Но разве дело в том, что ярмарка провалилась? Она никак не затронула интересов других архитекторов, входивших в ее совет. Гордон Л. Прескотт преуспевал как никогда. Нет, дело не в этом, думал Китинг. Все началось до ярмарки. Он не мог сказать когда.

Можно было привести много объяснений.

Ощутимый удар всем нанесла депрессия; некоторые в какой-то степени оправились, Китинг и Дьюмонт — нет. С выходом в отставку Гая Франкона что-то ушло и из фирмы, и из тех кругов, в которых фирма черпала клиентов.

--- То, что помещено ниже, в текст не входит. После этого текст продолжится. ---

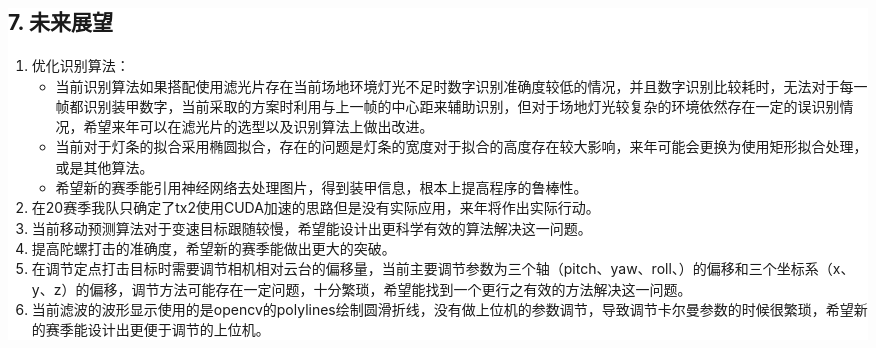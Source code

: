 ## 7. 未来展望
1. 优化识别算法：
   - 当前识别算法如果搭配使用滤光片存在当前场地环境灯光不足时数字识别准确度较低的情况，并且数字识别比较耗时，无法对于每一帧都识别装甲数字，当前采取的方案时利用与上一帧的中心距来辅助识别，但对于场地灯光较复杂的环境依然存在一定的误识别情况，希望来年可以在滤光片的选型以及识别算法上做出改进。
   - 当前对于灯条的拟合采用椭圆拟合，存在的问题是灯条的宽度对于拟合的高度存在较大影响，来年可能会更换为使用矩形拟合处理，或是其他算法。
   - 希望新的赛季能引用神经网络去处理图片，得到装甲信息，根本上提高程序的鲁棒性。
2. 在20赛季我队只确定了tx2使用CUDA加速的思路但是没有实际应用，来年将作出实际行动。
3. 当前移动预测算法对于变速目标跟随较慢，希望能设计出更科学有效的算法解决这一问题。
4. 提高陀螺打击的准确度，希望新的赛季能做出更大的突破。
5. 在调节定点打击目标时需要调节相机相对云台的偏移量，当前主要调节参数为三个轴（pitch、yaw、roll、）的偏移和三个坐标系（x、y、z）的偏移，调节方法可能存在一定问题，十分繁琐，希望能找到一个更行之有效的方法解决这一问题。
6. 当前滤波的波形显示使用的是opencv的polylines绘制圆滑折线，没有做上位机的参数调节，导致调节卡尔曼参数的时候很繁琐，希望新的赛季能设计出更便于调节的上位机。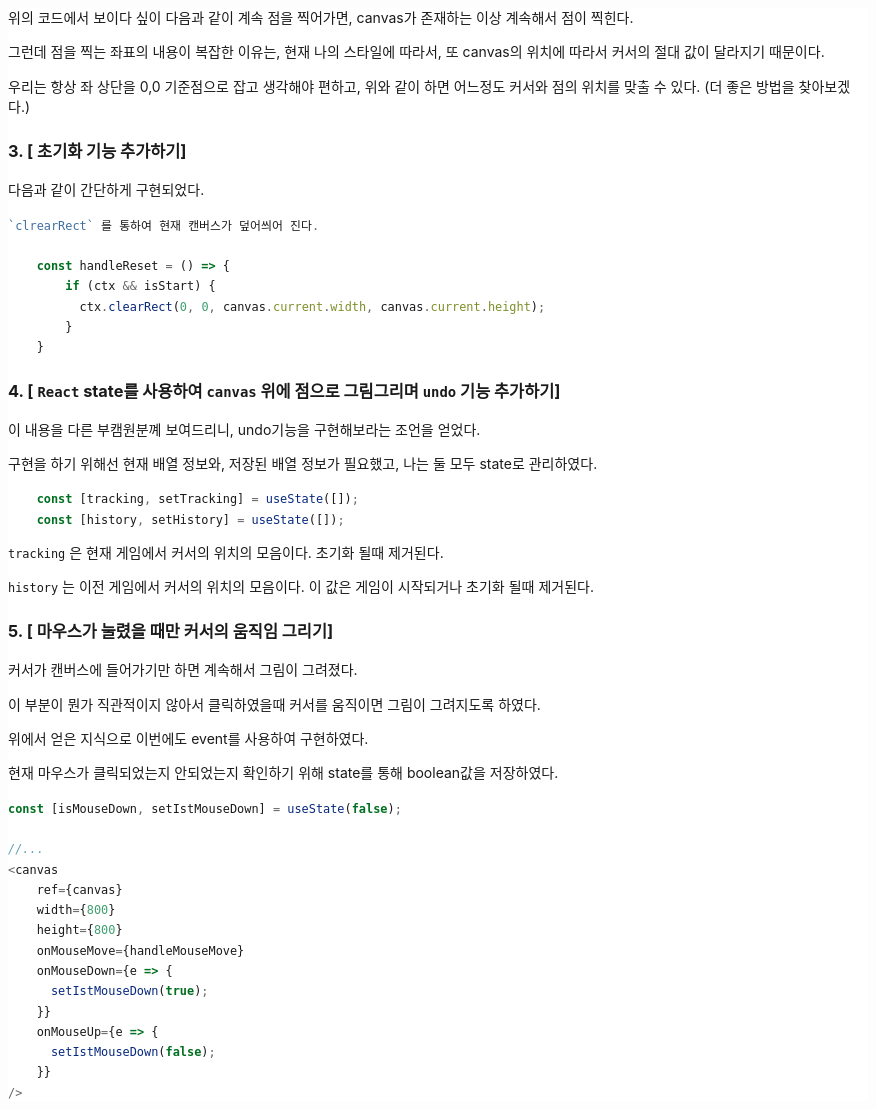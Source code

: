 위의 코드에서 보이다 싶이 다음과 같이 계속 점을 찍어가면, canvas가 존재하는 이상 계속해서 점이 찍힌다. 

그런데 점을 찍는 좌표의 내용이 복잡한 이유는, 현재 나의 스타일에 따라서, 또 canvas의 위치에 따라서 커서의 절대 값이 달라지기 때문이다. 

우리는 항상 좌 상단을 0,0 기준점으로 잡고 생각해야 편하고, 위와 같이 하면 어느정도 커서와 점의 위치를 맞출 수 있다. (더 좋은 방법을 찾아보겠다.)

### 3. [ 초기화 기능 추가하기]

다음과 같이 간단하게 구현되었다. 

```js
`clrearRect` 를 통하여 현재 캔버스가 덮어씌어 진다. 

    const handleReset = () => {
    	if (ctx && isStart) {
    	  ctx.clearRect(0, 0, canvas.current.width, canvas.current.height);
    	}
    }
```

### 4. [ `React` state를 사용하여  `canvas` 위에 점으로 그림그리며 `undo` 기능 추가하기]

이 내용을 다른 부캠원분꼐 보여드리니, undo기능을 구현해보라는 조언을 얻었다. 

구현을 하기 위해선 현재 배열 정보와, 저장된 배열 정보가 필요했고, 나는 둘 모두 state로 관리하였다. 

```js
    const [tracking, setTracking] = useState([]);
    const [history, setHistory] = useState([]);
```

`tracking` 은 현재 게임에서 커서의 위치의 모음이다. 초기화 될때 제거된다.

`history` 는 이전 게임에서 커서의 위치의 모음이다. 이 값은 게임이 시작되거나 초기화 될때 제거된다.

### 5. [ 마우스가 눌렸을 때만 커서의 움직임 그리기]

커서가 캔버스에 들어가기만 하면 계속해서 그림이 그려졌다. 

이 부분이 뭔가 직관적이지 않아서 클릭하였을때 커서를 움직이면 그림이 그려지도록 하였다. 

위에서 얻은 지식으로 이번에도 event를 사용하여 구현하였다. 

현재 마우스가 클릭되었는지 안되었는지 확인하기 위해 state를 통해 boolean값을 저장하였다.

```js
const [isMouseDown, setIstMouseDown] = useState(false);

//...
<canvas
    ref={canvas}
    width={800}
    height={800}
    onMouseMove={handleMouseMove}
    onMouseDown={e => {
      setIstMouseDown(true);
    }}
    onMouseUp={e => {
      setIstMouseDown(false);
    }}
/>
```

Китинг понимал, что в творчестве Гая Франкона были не поддававшиеся логике энергия и мастерство, даже если это мастерство заключалось лишь в шарме, а вся энергия была направлена на то, чтобы заманить сбитых с толку миллионеров. Было что-то непонятное, необъяснимое в реакции клиентов на Гая Франкона.

Он не мог найти сколько-нибудь разумного объяснения тому, что привлекает людей сейчас. Лидером в профессии — на среднем уровне, высокого уровня не осталось уже нигде — был Гордон Л. Прескотт, председатель Совета американских строителей, Гордон Л. Прескотг, лектор, читавший лекции об абстрактном прагматизме архитектуры и социальном планировании, любитель положить ноги на стол в гостиной, прийти на официальный обед в бриджах и громко высказывать критические замечания по поводу супа. Представители высшего общества утверждали, что им нравятся архитекторы либералы. Американская гильдия архитекторов все еще держалась — упрямо, с чувством оскорбленного достоинства, но к ней уже относились как к богадельне. Все профессиональные проблемы архитекторов решал Совет американских строителей, заявляя под сурдинку, что для людей со стороны эта организация закрыта. Когда в статье, написанной Эллсвортом Тухи, появлялось имя архитектора, это, как правило, было имя Гэса Уэбба. Хотя Китингу было всего тридцать девять лет, уже поговаривали, что он старомоден.